# [Goal of the exercise]
Ignoring the images, restate the records below word for word.

# [Data for analysis]
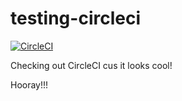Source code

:# testing-circleci

[![CircleCI](https://circleci.com/gh/WheatleyTheCoder/testing-circleci.svg?style=shield)](https://circleci.com/gh/WheatleyTheCoder/testing-circleci)

Checking out CircleCI cus it looks cool!

Hooray!!!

# [Solution]
Source code

:# testing-circleci

[![CircleCI](https://circleci.com/gh/WheatleyTheCoder/testing-circleci.svg?style=shield)](https://circleci.com/gh/WheatleyTheCoder/testing-circleci)

Checking out CircleCI cus it looks cool!

Hooray!!!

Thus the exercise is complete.